Activity: Your answer should be the records below, repeated exactly as they stand.

*** Opening Data provided ***

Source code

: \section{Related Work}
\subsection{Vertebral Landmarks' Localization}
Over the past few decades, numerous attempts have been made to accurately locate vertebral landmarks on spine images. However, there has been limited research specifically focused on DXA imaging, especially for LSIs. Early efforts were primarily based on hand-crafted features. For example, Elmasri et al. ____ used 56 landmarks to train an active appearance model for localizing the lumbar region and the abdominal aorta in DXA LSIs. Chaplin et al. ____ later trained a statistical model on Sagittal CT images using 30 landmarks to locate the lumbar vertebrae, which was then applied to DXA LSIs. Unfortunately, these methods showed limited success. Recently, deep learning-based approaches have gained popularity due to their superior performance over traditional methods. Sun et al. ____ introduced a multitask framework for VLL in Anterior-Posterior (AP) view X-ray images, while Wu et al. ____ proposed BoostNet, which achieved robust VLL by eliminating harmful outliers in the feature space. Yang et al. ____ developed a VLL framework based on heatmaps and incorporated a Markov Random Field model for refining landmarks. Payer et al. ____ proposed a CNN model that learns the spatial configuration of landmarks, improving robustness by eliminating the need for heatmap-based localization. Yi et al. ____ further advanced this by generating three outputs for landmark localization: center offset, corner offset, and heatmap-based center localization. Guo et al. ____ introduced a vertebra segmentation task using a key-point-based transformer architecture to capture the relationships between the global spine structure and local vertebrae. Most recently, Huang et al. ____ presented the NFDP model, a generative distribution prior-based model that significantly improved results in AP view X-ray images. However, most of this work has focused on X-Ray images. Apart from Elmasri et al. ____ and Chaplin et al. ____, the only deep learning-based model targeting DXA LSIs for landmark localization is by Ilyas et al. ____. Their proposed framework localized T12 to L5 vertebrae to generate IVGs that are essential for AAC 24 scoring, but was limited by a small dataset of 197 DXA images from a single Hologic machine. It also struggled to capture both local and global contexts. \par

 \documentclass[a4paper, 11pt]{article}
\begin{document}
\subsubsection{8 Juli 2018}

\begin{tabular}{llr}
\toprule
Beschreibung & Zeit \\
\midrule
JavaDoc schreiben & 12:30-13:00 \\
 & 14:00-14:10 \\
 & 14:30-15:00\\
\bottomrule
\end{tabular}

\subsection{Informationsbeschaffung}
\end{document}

*** Closing Data provided ***

Solution for this exercise:
Source code

: \section{Related Work}
\subsection{Vertebral Landmarks' Localization}
Over the past few decades, numerous attempts have been made to accurately locate vertebral landmarks on spine images. However, there has been limited research specifically focused on DXA imaging, especially for LSIs. Early efforts were primarily based on hand-crafted features. For example, Elmasri et al. ____ used 56 landmarks to train an active appearance model for localizing the lumbar region and the abdominal aorta in DXA LSIs. Chaplin et al. ____ later trained a statistical model on Sagittal CT images using 30 landmarks to locate the lumbar vertebrae, which was then applied to DXA LSIs. Unfortunately, these methods showed limited success. Recently, deep learning-based approaches have gained popularity due to their superior performance over traditional methods. Sun et al. ____ introduced a multitask framework for VLL in Anterior-Posterior (AP) view X-ray images, while Wu et al. ____ proposed BoostNet, which achieved robust VLL by eliminating harmful outliers in the feature space. Yang et al. ____ developed a VLL framework based on heatmaps and incorporated a Markov Random Field model for refining landmarks. Payer et al. ____ proposed a CNN model that learns the spatial configuration of landmarks, improving robustness by eliminating the need for heatmap-based localization. Yi et al. ____ further advanced this by generating three outputs for landmark localization: center offset, corner offset, and heatmap-based center localization. Guo et al. ____ introduced a vertebra segmentation task using a key-point-based transformer architecture to capture the relationships between the global spine structure and local vertebrae. Most recently, Huang et al. ____ presented the NFDP model, a generative distribution prior-based model that significantly improved results in AP view X-ray images. However, most of this work has focused on X-Ray images. Apart from Elmasri et al. ____ and Chaplin et al. ____, the only deep learning-based model targeting DXA LSIs for landmark localization is by Ilyas et al. ____. Their proposed framework localized T12 to L5 vertebrae to generate IVGs that are essential for AAC 24 scoring, but was limited by a small dataset of 197 DXA images from a single Hologic machine. It also struggled to capture both local and global contexts. \par

 \documentclass[a4paper, 11pt]{article}
\begin{document}
\subsubsection{8 Juli 2018}

\begin{tabular}{llr}
\toprule
Beschreibung & Zeit \\
\midrule
JavaDoc schreiben & 12:30-13:00 \\
 & 14:00-14:10 \\
 & 14:30-15:00\\
\bottomrule
\end{tabular}

\subsection{Informationsbeschaffung}
\end{document}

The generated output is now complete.